__PROBLEM DESCRIPTION__. Return each line in the records below that includes "where".

[SUPPLIED RECORDS Boundary: Start]

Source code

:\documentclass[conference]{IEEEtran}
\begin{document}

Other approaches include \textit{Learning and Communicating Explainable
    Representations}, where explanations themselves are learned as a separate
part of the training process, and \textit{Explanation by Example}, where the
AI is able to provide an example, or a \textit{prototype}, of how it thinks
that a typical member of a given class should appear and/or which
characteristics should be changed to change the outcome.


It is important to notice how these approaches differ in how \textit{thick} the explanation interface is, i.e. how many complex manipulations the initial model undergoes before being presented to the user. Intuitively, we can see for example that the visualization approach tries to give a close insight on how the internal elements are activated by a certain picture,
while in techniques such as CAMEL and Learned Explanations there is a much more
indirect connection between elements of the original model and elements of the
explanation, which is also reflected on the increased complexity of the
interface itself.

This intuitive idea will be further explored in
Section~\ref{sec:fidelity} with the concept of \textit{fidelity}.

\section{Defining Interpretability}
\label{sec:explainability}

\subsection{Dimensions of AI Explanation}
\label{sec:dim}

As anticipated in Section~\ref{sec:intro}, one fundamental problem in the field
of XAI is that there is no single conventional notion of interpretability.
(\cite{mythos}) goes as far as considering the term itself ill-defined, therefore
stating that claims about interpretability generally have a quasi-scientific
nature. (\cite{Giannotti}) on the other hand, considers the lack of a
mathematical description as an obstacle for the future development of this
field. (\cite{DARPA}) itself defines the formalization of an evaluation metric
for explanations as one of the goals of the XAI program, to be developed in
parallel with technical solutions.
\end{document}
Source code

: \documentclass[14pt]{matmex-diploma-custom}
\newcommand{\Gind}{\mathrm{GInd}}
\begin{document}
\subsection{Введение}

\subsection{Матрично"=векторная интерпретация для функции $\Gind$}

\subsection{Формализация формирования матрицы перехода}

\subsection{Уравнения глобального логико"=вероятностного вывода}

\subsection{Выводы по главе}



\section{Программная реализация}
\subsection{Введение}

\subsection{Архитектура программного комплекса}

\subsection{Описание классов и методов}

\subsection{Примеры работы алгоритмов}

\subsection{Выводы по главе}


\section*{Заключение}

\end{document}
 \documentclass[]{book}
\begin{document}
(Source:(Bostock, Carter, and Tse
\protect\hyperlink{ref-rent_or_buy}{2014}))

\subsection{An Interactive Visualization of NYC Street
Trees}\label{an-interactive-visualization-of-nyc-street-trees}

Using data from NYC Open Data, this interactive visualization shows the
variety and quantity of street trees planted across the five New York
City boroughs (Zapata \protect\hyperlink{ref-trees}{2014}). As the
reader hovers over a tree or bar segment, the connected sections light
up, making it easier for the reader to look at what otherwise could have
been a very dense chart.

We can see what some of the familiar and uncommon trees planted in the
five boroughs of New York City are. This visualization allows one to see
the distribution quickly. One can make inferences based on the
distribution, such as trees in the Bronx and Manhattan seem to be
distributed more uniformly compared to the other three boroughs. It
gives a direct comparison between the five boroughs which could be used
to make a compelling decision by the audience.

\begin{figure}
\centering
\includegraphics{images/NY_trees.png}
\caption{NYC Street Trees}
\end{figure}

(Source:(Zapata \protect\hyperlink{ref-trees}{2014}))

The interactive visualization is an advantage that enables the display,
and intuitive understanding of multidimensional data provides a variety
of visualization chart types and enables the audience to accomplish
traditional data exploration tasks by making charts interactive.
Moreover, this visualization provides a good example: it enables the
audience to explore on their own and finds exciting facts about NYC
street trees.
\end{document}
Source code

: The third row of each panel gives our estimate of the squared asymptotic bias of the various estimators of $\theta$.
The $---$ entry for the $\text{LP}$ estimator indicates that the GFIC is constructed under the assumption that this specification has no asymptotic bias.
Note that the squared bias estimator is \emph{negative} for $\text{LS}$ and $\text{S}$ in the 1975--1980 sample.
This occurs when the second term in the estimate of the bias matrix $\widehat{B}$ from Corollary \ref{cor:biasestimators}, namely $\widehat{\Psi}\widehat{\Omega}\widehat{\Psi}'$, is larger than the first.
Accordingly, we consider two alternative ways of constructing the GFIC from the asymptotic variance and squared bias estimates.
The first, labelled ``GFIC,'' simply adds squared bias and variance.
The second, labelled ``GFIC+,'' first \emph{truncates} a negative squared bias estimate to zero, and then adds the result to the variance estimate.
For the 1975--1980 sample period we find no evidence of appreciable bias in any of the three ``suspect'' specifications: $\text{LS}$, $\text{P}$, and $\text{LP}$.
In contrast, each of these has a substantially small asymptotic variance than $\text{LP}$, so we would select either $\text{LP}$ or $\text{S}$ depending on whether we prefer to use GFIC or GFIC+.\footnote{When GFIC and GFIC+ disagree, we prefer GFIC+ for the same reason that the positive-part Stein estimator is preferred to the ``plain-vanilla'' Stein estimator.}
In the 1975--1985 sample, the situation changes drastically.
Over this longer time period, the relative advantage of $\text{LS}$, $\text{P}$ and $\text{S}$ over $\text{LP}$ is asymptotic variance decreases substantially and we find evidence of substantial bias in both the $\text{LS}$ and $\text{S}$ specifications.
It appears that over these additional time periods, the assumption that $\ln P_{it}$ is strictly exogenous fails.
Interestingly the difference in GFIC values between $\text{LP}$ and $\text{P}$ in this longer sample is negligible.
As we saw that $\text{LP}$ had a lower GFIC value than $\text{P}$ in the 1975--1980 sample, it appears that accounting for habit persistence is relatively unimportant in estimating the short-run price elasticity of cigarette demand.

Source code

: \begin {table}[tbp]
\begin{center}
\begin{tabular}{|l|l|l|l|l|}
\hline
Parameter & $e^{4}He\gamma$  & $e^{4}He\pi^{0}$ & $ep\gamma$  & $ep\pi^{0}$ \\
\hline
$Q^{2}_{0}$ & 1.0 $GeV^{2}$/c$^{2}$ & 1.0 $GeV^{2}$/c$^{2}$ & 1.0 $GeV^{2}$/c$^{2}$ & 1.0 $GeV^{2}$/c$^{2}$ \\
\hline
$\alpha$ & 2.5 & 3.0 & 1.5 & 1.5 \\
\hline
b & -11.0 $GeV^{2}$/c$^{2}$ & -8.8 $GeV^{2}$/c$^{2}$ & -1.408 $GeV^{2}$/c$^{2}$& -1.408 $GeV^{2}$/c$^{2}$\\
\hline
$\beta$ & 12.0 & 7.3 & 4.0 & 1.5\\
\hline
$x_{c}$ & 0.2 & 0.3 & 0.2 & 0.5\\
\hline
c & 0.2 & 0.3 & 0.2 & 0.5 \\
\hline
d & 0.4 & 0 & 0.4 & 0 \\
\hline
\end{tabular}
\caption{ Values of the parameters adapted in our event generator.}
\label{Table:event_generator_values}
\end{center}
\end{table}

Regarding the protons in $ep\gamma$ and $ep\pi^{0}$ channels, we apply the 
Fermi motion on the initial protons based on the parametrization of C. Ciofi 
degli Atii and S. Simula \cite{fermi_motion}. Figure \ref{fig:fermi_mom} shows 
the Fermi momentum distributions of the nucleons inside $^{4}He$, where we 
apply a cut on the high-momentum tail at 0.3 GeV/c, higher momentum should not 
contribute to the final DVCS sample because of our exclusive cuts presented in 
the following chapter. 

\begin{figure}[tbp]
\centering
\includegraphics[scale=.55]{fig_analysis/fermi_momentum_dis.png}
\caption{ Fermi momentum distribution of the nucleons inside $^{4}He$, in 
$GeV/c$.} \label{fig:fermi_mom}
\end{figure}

[SUPPLIED RECORDS Boundary: End]

__OUTPUT FOR THIS EXERCISE__.
    Representations}, where explanations themselves are learned as a separate
part of the training process, and \textit{Explanation by Example}, where the
the Fermi momentum distributions of the nucleons inside $^{4}He$, where we 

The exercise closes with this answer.